Part I looked at Augusta National’s first nine’s flow and how a certain character was established to become synonymous with The Masters. Today we look at three holes where the author senses changes have possibly gone too far. Part III will then look at the cold, hard numbers.
Any worthwhile excursion is full of ups and downs, highs and lows, and enough surprises to keep things lively. Whether it’s a performance, a novel, a hike, an album, a day at the museum, any kind of race course or an idyllic trip around a golf course, the best sequencing offers thrills, hardships and surprises. But the very best also deliver plenty of reward to offset whatever suffering we have to endured. Otherwise why would we want to come back?
Augusta National’s journey has long been centered around the enticing par 5s and par 3s rewarding smarts, skill and well-timed bursts of risk-taking. The par 4s have always been more about making sure to only pounce at select openings. But there has always been a reward for good shots. Bobby Jones wouldn’t have it any other way.
Yet every worthwhile golf course lays out its story in a different order. The best are full of odd mood swings. Some frontload the trouble and let you catch up on the way back to the clubhouse. Some are accidentally “balanced” to call on every shot imaginable over the course of 18 holes. And most good ones have bursts of drama offset by key, calming stretches before a big finish.
This variety might explain why golfers are less enthused by cookie-cutter routings that seem drawn up in an office to check off stock boxes and ensure lavish bank loans to calm nervous investors. But these types of courses also clearly drift far from golf’s origins as an uncertain cross-country excursion.

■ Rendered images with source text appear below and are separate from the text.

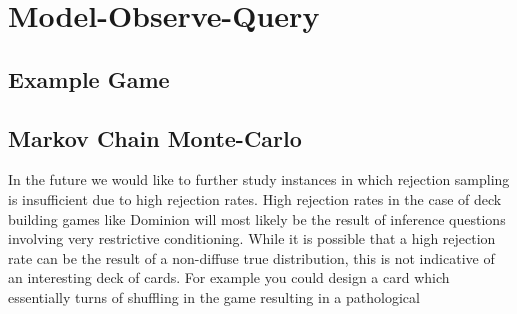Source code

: 
\section{Model-Observe-Query} \label{sec:moq}

\subsection{Example Game}

\subsection{Markov Chain Monte-Carlo} \label{sec:mcmc}


In the future we would like to further study instances in which rejection
sampling is insufficient due to high rejection rates. High rejection rates
in the case of deck building games like Dominion will most likely be the
result of inference questions involving very restrictive conditioning.
While it is possible that a high rejection rate can be the result of
a non-diffuse true distribution, this is not indicative of an interesting
deck of cards. For example you could design a card which essentially turns
of shuffling in the game resulting in a pathological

When Augusta National’s nines were permanently locked into today’s order, changes over the decades generally protected or even accentuated its beautiful mix of holes. (I’m tactfully ignoring a Clifford Roberts turning the eighth green into a flying saucer to reach a grander point.) Throw in epic shots from great players that we relive in highlight reels every year and still wonder how they pulled them off, and Augusta National became America’s course. Even those who’d never played there understood where a player could attack and when it was best to play safe.
How many venues in sports have anything remotely close to that kind of relationship with its fans? The answer is a big, fat, zilch.
This century, big changes came in bursts to offset a lack of equipment regulation to keep tournament courses relevant. Augusta National had the resources and surrounding real estate—after very expensive purchases—to keep the classic holes playing as they always had. At least, in theory.
But some of those ensuing changes feel like they’ve altered the symphonic movement of a masterpiece. So before we open the big envelope and get to the cold, hard numbers tomorrow, I thought it’d be instructive to share an abbreviated summary of how the first, fifth and seventh holes have evolved—with plenty of pretty pictures* and old renderings if all this is just way too wonky!
*A special thank you to Josh Pettit for his restored and colorized images from The MacKenzie Reader, a stunning production and must-have compilation of all key writings by the great architect (I contributed a short essay on the Good Doctor’s southern California visits).
First Hole
Name And Yardage: Tea Olive, 445 yards
Original Name And Yardage: Cherokee Rose, 400
Inspiration: No particular hole.
MacKenzie: “A drive that is long and straight skirting a group of trees on the right will be in a favorable position.”
Jones: “The fairway does expand on the right as it approaches the green. Ordinarily, the fairway bunker on the right presents no problem for the tournament player.”
Creation: A gently-bending par 4 where the player who took on the right side bunker and trees was afforded a better view and angle to some hole locations.